Analytical Decomposition of Trust in Terms of Mental and Social Attitudes

Abstract

Trust is defined as a truster’s belief in some properties. At the beginning they are to reach a goal and then they are refined in trust in some trustee’s property from which the truster can infer that his goal will be reached. This property may be the trustee’s ability to bring it about that the goal is reached which can itself be derived from the trustee’s intention to reach this goal. Then, we show that this intention may be adopted by the trustee depending on three kinds of social relationships: compliance of norms, mutual commitment with another agent or willingness to act without any compensation.

This analytical decomposition is formalized in a modal logic with a conditional connective. However, the technical details that could prevent an intuitive reading are omitted.

Annex

The axiomatics, in addition to the axiomatics of classical propositional calculus, is defined as follows.

The modal operators Bel _i and □ obey the axiomatics of a normal modal logic of system K.

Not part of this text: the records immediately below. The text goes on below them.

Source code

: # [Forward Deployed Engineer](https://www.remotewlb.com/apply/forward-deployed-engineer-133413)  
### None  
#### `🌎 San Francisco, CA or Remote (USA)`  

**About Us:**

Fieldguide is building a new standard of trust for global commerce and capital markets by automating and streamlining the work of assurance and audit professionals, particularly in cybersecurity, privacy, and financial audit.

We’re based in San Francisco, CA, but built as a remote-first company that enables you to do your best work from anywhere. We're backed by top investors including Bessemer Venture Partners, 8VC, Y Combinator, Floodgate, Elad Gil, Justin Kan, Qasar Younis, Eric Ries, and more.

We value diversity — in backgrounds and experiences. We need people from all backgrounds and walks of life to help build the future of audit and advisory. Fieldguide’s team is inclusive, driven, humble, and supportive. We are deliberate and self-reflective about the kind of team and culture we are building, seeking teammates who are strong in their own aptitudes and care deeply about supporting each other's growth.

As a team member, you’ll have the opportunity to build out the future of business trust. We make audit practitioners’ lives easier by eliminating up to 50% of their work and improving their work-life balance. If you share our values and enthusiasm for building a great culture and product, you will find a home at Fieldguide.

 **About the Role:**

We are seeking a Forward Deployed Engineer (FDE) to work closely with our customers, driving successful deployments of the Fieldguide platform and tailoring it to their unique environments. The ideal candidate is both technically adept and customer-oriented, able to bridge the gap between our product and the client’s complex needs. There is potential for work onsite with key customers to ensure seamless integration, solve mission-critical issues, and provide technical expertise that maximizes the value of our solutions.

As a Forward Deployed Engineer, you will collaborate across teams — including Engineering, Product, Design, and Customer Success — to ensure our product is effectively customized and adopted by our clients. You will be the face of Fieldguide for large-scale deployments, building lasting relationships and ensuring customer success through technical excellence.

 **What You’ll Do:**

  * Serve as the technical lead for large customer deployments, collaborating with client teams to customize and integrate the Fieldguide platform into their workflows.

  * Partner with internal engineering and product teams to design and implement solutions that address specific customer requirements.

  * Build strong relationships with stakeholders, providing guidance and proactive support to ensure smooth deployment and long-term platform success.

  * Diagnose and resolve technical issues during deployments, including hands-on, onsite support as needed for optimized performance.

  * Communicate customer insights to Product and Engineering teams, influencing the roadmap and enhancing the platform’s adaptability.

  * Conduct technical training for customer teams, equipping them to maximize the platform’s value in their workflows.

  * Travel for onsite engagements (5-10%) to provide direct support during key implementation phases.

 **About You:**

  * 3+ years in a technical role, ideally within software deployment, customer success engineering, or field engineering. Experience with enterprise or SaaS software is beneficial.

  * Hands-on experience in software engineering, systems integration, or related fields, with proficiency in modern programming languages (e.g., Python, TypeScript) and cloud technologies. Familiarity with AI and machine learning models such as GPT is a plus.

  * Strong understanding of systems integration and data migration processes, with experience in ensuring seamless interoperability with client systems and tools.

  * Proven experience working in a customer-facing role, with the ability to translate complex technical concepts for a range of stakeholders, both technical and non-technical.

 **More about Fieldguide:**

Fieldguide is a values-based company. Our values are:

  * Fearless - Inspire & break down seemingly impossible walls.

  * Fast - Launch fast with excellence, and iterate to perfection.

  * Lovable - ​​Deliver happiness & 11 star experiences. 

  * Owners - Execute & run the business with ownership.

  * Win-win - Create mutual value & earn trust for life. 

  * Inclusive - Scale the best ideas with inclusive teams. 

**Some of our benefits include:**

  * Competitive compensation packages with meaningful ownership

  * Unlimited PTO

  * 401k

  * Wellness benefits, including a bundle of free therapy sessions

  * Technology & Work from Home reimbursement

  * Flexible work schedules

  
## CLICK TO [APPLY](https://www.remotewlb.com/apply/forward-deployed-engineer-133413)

For the conditional operator we have the following axiom schemas and inference rules:

(EQUIV):

If \(\vdash \phi \leftrightarrow \phi '\) and \(\vdash \psi \leftrightarrow \psi '\), then \(\vdash (\phi \Rightarrow \psi ) \rightarrow (\phi ' \Rightarrow \psi ')\)

(TRANS):

\((\phi _{1} \Rightarrow \phi _{2}) \wedge (\phi _{2} \Rightarrow \phi _{3}) \rightarrow (\phi _{1} \Rightarrow \phi _{3})\)

(DIST):

\((\phi _{1} \Rightarrow \phi _{2}) \rightarrow (\phi _{1} \rightarrow \phi _{2})\)

Property RS2.

We have: (R2) \(Bel_{i}(\neg \phi \wedge Goal_{i}\lozenge \phi \Rightarrow Attempt_{j}\phi )\) and (S2) \(Bel_{i}(Attempt_{j}\phi \Rightarrow \lozenge \phi )\) entail (R1) \(Bel_{i}(\neg \phi \wedge Goal_{i}\lozenge \phi \Rightarrow \lozenge \phi )\).

Proof.

From the properties of a system K, from (R2) and (S2) we have:

1. (1)

   \(Bel_{i}((\neg \phi \wedge Goal_{i}\lozenge \phi \Rightarrow Attempt_{j}\phi ) \wedge (Attempt_{j}\phi \Rightarrow \lozenge \phi ))\)

   From (TRANS), we have:

2. (2)

   \((\neg \phi \wedge Goal_{i}\lozenge \phi \Rightarrow Attempt_{j}\phi ) \wedge (Attempt_{j}\phi \Rightarrow \lozenge \phi ) \rightarrow (\neg \phi \wedge Goal_{i}\lozenge \phi \Rightarrow \lozenge \phi )\)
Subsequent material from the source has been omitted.